Suburban Fire Craft (Part One)

I have been making big plans for how I’m going to spend another summer of limited travel and quasi-lockdown in my little suburban backyard.

See, for at least five years we’ve had a small fire bowl set up in our yard. It has served the purpose of gathering friends and family around some burning logs, roasting some marshmallows on warm summer evenings, and sipping cold beers under the autumn twinkle of a clear night and the glow of a warm backyard fire.

We even kindled it up this last New Years Eve, sipped hot chocolate in the winter chill and ceremonially burned our 2020 calendar. Good riddance!

But after five years, and yet another long cold winter in the harsh Canadian elements, our trusty portable firepit is probably due for a replacement.

I’m looking at this an an opportunity rather than a loss.

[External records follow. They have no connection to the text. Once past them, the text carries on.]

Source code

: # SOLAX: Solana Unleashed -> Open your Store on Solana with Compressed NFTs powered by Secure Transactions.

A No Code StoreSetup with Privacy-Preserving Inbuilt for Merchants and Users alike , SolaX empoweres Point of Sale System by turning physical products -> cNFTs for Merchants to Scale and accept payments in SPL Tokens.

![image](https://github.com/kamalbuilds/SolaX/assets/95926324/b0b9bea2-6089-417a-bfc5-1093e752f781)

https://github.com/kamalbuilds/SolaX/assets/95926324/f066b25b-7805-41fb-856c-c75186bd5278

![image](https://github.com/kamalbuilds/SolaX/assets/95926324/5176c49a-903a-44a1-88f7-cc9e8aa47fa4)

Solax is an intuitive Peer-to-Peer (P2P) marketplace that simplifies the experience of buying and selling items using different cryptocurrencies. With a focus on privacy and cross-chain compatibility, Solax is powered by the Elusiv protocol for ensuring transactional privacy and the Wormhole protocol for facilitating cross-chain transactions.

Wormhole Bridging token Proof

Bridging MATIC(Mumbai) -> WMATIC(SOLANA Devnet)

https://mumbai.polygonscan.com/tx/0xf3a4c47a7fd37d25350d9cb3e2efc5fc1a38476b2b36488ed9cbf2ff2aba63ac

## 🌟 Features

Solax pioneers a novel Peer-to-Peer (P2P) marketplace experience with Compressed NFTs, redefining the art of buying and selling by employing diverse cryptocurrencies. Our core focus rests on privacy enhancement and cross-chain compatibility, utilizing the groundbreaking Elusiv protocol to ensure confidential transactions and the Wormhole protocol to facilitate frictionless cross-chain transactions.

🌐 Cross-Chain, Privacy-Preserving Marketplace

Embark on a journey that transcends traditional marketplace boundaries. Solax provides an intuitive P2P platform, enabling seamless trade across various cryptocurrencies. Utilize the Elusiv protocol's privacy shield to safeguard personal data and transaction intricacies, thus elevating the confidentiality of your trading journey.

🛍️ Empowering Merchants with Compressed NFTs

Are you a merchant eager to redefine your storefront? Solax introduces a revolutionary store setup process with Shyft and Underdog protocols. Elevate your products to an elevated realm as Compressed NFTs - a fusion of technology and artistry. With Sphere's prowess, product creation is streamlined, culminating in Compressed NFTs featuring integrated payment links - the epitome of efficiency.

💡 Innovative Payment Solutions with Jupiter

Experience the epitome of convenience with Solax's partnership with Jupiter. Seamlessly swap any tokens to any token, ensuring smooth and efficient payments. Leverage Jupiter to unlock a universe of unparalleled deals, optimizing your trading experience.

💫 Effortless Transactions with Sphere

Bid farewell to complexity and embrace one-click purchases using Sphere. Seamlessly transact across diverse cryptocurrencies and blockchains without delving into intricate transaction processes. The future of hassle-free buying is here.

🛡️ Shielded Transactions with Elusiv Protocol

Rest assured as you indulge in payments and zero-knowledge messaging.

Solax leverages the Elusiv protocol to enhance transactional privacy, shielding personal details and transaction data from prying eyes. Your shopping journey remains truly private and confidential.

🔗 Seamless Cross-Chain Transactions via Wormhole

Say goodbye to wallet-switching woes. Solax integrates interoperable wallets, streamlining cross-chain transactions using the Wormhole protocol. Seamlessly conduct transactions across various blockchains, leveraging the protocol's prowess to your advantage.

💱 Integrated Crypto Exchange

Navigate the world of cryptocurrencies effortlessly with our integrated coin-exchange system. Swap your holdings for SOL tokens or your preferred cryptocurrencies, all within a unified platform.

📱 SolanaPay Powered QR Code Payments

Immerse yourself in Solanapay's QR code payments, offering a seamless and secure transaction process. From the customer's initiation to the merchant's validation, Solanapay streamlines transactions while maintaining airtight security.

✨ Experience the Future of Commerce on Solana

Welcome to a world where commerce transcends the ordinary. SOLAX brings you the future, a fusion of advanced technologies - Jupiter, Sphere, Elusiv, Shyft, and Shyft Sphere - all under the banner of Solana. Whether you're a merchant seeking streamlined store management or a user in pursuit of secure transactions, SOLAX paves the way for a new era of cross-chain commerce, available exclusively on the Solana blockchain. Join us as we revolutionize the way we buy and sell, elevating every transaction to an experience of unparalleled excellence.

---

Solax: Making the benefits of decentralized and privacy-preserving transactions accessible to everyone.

The current bowl is simple and meant to be nothing more than a safe way to have a small fire. We’ve cooked hot dogs or made s’mores with it, but anything more substantial would be pushing it’s functional limits. It’s just not meant to cook over, for example.

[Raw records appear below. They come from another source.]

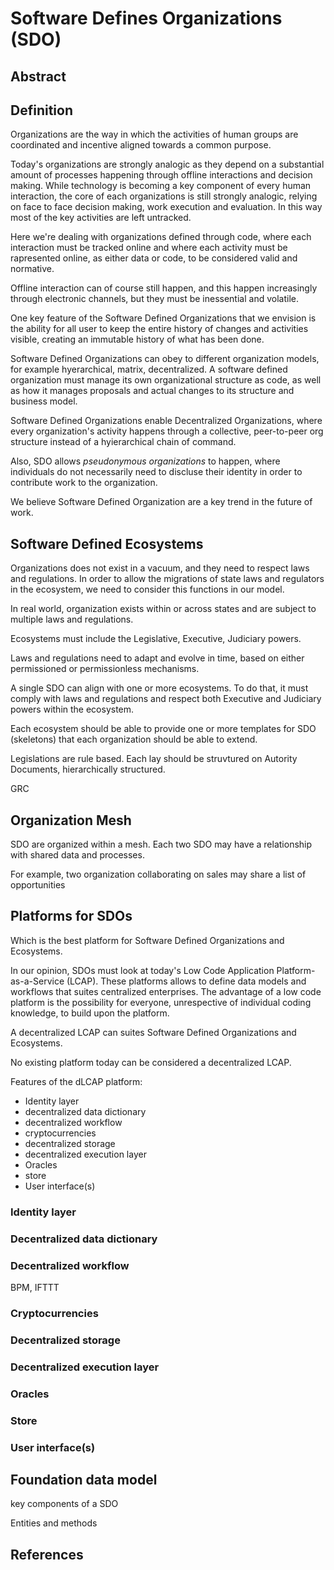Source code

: # Software Defines Organizations (SDO)

## Abstract

## Definition

Organizations are the way in which the activities of human groups are coordinated and incentive aligned towards a common purpose.

Today's organizations are strongly analogic as they depend on a substantial amount of processes happening through offline interactions and decision making. While technology is becoming a key component of every human interaction, the core of each organizations is still strongly analogic, relying on face to face decision making, work execution and evaluation. In this way most of the key activities are left untracked. 

Here we're dealing with organizations defined through code, where each interaction must be tracked online and where each activity must be rapresented online, as either data or code, to be considered valid and normative.

Offline interaction can of course still happen, and this happen increasingly through electronic channels, but they must be inessential and volatile.

One key feature of the Software Defined Organizations that we envision is the ability for all user to keep the entire history of changes and activities visible, creating an immutable history of what has been done.

Software Defined Organizations can obey to different organization models, for example hyerarchical, matrix, decentralized. A software defined organization must manage its own organizational structure as code, as well as how it manages proposals and actual changes to its structure and business model.

Software Defined Organizations enable Decentralized Organizations, where every organization's activity happens through a collective, peer-to-peer org structure instead of a hyierarchical chain of command.

Also, SDO allows *pseudonymous organizations* to happen, where individuals do not necessarily need to discluse their identity in order to contribute work to the organization.

We believe Software Defined Organization are a key trend in the future of work.

## Software Defined Ecosystems

Organizations does not exist in a vacuum, and they need to respect laws and regulations. In order to allow the migrations of state laws and regulators in the ecosystem, we need to consider this functions in our model.

In real world, organization exists within or across states and are subject to multiple laws and regulations.

Ecosystems must include the Legislative, Executive, Judiciary powers.

Laws and regulations need to adapt and evolve in time, based on either permissioned or permissionless mechanisms.

A single SDO can align with one or more ecosystems. To do that, it must comply with laws and regulations and respect both Executive and Judiciary powers within the ecosystem.

Each ecosystem should be able to provide one or more templates for SDO (skeletons) that each organization should be able to extend.

Legislations are rule based. Each lay should be struvtured on Autority Documents, hierarchically structured.

GRC


## Organization Mesh

SDO are organized within a mesh. Each two SDO may have a relationship with shared data and processes.

For example, two organization collaborating on sales may share a list of opportunities


## Platforms for SDOs

Which is the best platform for Software Defined Organizations and Ecosystems.

In our opinion, SDOs must look at today's Low Code Application Platform-as-a-Service (LCAP). These platforms allows to define data models and workflows that suites centralized enterprises. The advantage of a low code platform is the possibility for everyone, unrespective of individual coding knowledge, to build upon the platform.

A decentralized LCAP can suites Software Defined Organizations and Ecosystems. 

No existing platform today can be considered a decentralized LCAP. 

Features of the dLCAP platform:

* Identity layer
* decentralized data dictionary
* decentralized workflow
* cryptocurrencies
* decentralized storage
* decentralized execution layer
* Oracles
* store
* User interface(s)

### Identity layer

### Decentralized data dictionary

### Decentralized workflow

BPM, IFTTT

### Cryptocurrencies

### Decentralized storage

### Decentralized execution layer

### Oracles

### Store

### User interface(s)





## Foundation data model

key components of a SDO

Entities and methods

## References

As a kind of “Saturday Projects” series, and as summer approaches, I’ve got a few big ideas about how I’m going to bring some of my wilderness adventure to my suburban backyard. First on the to-do list is a series I’m calling “suburban firecraft” where I’ll be upgrading my fire bowl situation with a new set-up that will allow us to build safe, useful, and (of course) legal bylaw-compliant fires right out our back door.

I’ll be figuring out a way to not only cook marshmallows, but make use of some of our cast iron to cook campfire meals and test out some recipes before we take them out to the wilderness.

How would you build a backyard fire pit: a portable fire bowl that can be moved and stored or a permanent fire pit?